▸ TASK
Filter the data for lines with the word "textbf", then copy every line so identified.

DATA SUPPLIED: Begin

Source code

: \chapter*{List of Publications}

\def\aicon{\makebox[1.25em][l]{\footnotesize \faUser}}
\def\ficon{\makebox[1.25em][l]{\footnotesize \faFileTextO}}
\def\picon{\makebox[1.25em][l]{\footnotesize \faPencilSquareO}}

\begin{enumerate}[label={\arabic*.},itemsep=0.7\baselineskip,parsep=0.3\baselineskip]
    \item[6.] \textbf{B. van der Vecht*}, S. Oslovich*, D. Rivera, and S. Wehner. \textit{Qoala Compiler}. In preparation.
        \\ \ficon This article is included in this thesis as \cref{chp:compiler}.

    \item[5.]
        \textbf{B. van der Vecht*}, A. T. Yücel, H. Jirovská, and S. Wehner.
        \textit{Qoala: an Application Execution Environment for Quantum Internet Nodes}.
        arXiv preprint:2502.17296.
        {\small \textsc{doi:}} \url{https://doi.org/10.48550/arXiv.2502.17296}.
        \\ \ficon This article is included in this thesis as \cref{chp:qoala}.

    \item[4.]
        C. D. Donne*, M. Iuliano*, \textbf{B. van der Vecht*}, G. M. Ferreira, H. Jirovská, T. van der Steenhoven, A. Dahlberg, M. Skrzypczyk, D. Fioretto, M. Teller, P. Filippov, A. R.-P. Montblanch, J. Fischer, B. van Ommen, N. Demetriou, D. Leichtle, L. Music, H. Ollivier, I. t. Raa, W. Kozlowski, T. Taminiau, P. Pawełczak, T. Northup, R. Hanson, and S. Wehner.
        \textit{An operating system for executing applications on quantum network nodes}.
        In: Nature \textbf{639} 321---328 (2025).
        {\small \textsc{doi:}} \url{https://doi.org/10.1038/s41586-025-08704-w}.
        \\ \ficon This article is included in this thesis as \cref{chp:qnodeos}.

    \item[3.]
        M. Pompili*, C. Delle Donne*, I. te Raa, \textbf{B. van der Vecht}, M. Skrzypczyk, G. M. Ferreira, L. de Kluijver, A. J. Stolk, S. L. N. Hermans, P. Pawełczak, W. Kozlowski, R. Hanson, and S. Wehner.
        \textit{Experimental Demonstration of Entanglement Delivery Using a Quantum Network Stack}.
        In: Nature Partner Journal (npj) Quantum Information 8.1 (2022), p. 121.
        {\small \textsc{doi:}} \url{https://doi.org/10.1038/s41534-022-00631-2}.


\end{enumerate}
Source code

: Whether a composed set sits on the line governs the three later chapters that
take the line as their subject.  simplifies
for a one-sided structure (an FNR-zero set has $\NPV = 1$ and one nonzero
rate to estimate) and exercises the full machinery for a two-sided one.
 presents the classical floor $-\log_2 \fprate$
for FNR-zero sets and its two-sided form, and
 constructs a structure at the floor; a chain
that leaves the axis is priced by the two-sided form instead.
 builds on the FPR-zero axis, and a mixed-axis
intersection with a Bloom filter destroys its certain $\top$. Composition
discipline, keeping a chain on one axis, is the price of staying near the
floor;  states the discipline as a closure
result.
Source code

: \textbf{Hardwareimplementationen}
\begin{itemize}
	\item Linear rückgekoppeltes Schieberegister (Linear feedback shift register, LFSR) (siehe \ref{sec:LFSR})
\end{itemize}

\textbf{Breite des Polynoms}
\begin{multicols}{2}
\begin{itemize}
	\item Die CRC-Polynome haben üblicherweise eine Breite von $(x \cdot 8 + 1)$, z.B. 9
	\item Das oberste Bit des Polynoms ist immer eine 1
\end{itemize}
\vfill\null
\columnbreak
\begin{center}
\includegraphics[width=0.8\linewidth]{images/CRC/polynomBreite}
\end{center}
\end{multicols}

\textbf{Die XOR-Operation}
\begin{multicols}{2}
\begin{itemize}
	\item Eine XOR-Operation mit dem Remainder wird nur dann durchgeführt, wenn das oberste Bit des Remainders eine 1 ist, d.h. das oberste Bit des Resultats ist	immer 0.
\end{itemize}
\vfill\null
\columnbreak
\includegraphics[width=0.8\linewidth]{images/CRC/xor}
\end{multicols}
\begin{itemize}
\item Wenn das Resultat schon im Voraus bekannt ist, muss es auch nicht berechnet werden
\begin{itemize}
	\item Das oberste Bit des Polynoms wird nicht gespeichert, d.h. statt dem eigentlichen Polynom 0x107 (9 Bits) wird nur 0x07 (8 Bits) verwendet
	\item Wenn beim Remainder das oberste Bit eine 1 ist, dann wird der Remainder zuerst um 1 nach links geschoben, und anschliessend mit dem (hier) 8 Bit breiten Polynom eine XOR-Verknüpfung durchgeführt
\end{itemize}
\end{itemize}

DATA SUPPLIED: End
DATA SUPPLIED: Begin

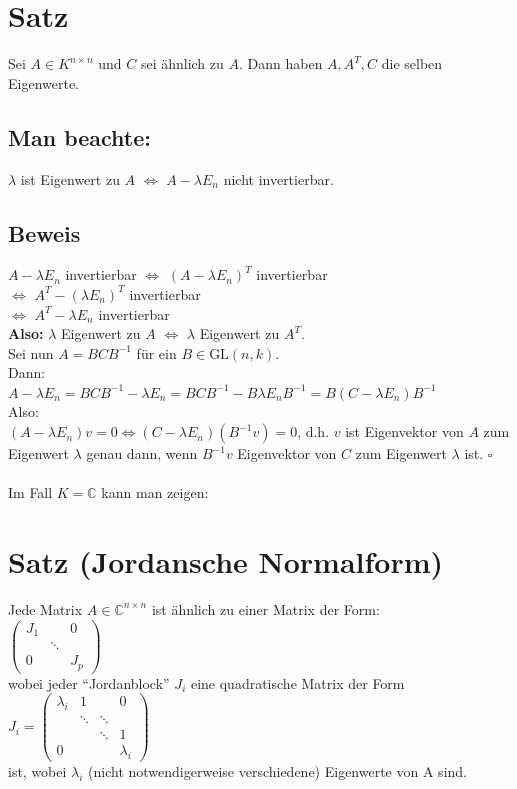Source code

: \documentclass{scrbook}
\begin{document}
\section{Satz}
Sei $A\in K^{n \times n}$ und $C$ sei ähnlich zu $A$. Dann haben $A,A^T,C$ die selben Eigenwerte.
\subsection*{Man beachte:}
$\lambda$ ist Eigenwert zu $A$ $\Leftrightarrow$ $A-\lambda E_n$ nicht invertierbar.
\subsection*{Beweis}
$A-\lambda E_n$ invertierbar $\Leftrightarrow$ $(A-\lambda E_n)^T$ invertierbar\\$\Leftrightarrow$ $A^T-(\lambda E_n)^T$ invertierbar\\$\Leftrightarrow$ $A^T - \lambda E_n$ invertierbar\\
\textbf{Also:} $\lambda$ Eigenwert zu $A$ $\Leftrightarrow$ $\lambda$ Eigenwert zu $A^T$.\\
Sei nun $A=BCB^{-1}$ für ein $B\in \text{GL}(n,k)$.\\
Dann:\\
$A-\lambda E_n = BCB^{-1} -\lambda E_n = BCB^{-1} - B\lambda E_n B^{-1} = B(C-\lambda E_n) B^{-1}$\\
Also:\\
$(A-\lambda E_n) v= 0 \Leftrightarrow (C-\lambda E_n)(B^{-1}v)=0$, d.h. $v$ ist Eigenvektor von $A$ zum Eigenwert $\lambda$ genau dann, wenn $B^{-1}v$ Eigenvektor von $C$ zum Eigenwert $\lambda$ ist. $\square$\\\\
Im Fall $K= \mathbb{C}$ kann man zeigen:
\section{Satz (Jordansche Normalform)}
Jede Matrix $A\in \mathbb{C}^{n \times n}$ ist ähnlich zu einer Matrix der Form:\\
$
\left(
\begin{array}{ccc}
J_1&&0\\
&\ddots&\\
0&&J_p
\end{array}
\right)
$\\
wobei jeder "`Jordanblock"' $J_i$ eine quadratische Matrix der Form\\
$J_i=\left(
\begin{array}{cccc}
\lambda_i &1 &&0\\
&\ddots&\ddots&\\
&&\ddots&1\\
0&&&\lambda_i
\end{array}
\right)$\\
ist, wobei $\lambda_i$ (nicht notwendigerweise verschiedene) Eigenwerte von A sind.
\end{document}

DATA SUPPLIED: End

▸ PROBLEM SOLUTION
    \item[6.] \textbf{B. van der Vecht*}, S. Oslovich*, D. Rivera, and S. Wehner. \textit{Qoala Compiler}. In preparation.
        \textbf{B. van der Vecht*}, A. T. Yücel, H. Jirovská, and S. Wehner.
        C. D. Donne*, M. Iuliano*, \textbf{B. van der Vecht*}, G. M. Ferreira, H. Jirovská, T. van der Steenhoven, A. Dahlberg, M. Skrzypczyk, D. Fioretto, M. Teller, P. Filippov, A. R.-P. Montblanch, J. Fischer, B. van Ommen, N. Demetriou, D. Leichtle, L. Music, H. Ollivier, I. t. Raa, W. Kozlowski, T. Taminiau, P. Pawełczak, T. Northup, R. Hanson, and S. Wehner.
        In: Nature \textbf{639} 321---328 (2025).
        M. Pompili*, C. Delle Donne*, I. te Raa, \textbf{B. van der Vecht}, M. Skrzypczyk, G. M. Ferreira, L. de Kluijver, A. J. Stolk, S. L. N. Hermans, P. Pawełczak, W. Kozlowski, R. Hanson, and S. Wehner.
: \textbf{Hardwareimplementationen}
\textbf{Breite des Polynoms}
\textbf{Die XOR-Operation}
\textbf{Also:} $\lambda$ Eigenwert zu $A$ $\Leftrightarrow$ $\lambda$ Eigenwert zu $A^T$.\\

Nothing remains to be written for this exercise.